From its wetmill in Gedeb, SNAP works with 486 smallholder producers to produce complex and floral coffees that are outstanding examples of what Yirgacheffe coffees can be. SNAP operates in Gedeb with their vertically integrated Veer Trading Company. The work that is put into processing these coffees is upheld by their dry mill in Addis Ababa. After each harvest these coffees are sorted by screen size, as well as density. This focus on processing and milling produces extremely stable and delicious coffee each season.
YIRGA CHEFFE & GEDEO
Gedeo zone is located within the long-winded state named Southern Nations and Nationalities of the People’s Region. Coffee from Gedeo is labeled as Yirgacheffe, which in my opinion, definitely rolls off the tongue a little easier. Now Yirgacheffe has six different micro-regions called “woredas”. That means coffees from Wenago, Kochere, Yirgacheffe (double name), Gedeb, Bule, and Dilla Zuria are all considered Yirgacheffe coffee.

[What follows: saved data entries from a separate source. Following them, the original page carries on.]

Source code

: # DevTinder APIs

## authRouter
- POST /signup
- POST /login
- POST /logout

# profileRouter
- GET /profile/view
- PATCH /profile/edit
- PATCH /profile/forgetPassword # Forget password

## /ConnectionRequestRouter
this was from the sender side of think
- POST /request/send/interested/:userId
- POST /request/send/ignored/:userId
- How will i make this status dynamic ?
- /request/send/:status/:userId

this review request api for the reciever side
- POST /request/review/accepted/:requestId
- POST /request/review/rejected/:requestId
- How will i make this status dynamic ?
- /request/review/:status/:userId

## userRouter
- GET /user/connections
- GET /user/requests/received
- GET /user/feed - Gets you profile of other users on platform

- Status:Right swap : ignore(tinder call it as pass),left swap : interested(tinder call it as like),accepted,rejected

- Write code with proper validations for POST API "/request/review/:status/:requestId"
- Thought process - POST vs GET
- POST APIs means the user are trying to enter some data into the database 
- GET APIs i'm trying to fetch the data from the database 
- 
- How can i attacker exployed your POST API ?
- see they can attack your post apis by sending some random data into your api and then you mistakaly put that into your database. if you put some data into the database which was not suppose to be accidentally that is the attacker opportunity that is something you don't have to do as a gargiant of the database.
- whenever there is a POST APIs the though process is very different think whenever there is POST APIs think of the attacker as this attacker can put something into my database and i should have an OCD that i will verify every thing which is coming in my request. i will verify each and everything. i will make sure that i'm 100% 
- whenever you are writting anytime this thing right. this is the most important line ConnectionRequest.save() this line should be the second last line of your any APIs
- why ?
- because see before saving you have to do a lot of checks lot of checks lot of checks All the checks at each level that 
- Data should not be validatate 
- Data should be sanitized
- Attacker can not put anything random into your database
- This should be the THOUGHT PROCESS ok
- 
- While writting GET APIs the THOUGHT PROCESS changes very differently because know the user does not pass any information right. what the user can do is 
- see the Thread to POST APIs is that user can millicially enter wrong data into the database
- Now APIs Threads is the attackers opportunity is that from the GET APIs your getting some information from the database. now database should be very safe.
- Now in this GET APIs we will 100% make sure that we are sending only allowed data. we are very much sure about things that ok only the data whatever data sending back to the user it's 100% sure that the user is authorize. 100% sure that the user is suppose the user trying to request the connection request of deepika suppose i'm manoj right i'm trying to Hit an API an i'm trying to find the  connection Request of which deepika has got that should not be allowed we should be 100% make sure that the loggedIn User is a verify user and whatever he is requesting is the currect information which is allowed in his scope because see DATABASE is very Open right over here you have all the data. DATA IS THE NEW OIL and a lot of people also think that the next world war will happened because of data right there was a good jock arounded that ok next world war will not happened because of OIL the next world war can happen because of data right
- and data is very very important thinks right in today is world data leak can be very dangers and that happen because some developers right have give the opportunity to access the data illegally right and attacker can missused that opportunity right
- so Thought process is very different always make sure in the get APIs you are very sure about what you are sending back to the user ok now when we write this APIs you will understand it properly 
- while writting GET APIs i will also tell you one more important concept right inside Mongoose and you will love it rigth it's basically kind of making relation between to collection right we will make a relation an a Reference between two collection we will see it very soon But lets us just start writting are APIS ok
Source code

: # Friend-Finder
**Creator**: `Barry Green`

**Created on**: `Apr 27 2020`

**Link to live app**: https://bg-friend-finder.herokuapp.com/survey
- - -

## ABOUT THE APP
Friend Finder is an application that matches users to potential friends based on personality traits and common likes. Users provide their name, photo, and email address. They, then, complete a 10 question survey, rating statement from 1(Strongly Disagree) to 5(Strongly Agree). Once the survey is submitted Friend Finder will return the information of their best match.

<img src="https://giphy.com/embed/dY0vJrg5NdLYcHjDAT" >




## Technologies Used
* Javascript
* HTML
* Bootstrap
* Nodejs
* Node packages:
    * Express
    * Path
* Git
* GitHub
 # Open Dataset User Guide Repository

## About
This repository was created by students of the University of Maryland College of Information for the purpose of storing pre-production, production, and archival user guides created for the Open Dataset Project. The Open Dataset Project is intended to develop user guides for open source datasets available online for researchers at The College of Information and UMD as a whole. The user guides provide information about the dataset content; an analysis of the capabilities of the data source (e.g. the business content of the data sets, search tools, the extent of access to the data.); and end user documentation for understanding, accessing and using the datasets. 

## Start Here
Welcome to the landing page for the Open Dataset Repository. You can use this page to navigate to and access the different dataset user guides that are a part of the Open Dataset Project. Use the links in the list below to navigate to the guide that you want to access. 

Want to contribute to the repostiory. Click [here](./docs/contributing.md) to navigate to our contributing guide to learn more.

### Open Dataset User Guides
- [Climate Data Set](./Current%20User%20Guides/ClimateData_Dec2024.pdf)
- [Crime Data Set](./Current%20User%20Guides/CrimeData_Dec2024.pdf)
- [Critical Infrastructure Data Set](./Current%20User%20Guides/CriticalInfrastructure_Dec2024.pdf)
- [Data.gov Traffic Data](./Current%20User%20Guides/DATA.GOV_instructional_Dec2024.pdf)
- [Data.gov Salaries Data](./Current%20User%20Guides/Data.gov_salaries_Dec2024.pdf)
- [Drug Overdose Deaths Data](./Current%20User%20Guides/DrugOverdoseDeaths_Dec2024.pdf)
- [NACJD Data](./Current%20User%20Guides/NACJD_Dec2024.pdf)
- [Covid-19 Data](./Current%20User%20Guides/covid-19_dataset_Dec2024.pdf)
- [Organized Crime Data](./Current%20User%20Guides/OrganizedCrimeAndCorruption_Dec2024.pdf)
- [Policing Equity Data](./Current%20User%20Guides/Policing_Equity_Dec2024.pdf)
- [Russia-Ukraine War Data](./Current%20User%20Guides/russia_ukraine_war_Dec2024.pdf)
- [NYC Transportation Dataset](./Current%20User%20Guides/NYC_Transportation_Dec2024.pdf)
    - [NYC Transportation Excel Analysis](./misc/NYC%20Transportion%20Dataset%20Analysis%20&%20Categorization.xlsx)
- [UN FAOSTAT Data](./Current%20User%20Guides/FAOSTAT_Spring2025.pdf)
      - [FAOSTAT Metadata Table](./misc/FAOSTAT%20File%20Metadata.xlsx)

The coffees throughout the region are known for incredible stone fruit and citrus-forward acidity, delicate florals, and incredible sweetness. Both washed and naturally processed coffees come from the region, and you’ll see both throughout the year. Unlike in Central or South America, coffee cherries are not pulped on-site at the farm but instead delivered to a communal washing station and purchased in raw cherry form by the kilo. Overall this is one of our favorites areas to visit, and you will see many different micro-lots and offers from the area all year long.
There are few leaps in the technique of processing coffee larger than the most recent trend of Anaerobic processing. This is oftentimes a technique of natural processing coffee, where whole cherries are fermented in a limited oxygen environment. The word Anaerobic is a catch-all term used more often than not to refer to a limited oxygen environment. Coffee cherries are subject to a pre-fermentation before they are moved to a drying bed or patio. The extended fermentation often adds a winey or fruity note to the coffee. Throughout the world, we’ve seen this practiced in many ways, from adding cherries into a clean grainpro and tying the top for the night, all the way to stainless tanks with an airlock on the top to slowly let out carbon dioxide caused by the microbes at work. There are many who are working to understand and better control this process to gain clarity on what is really going on with limited oxygen fermentation.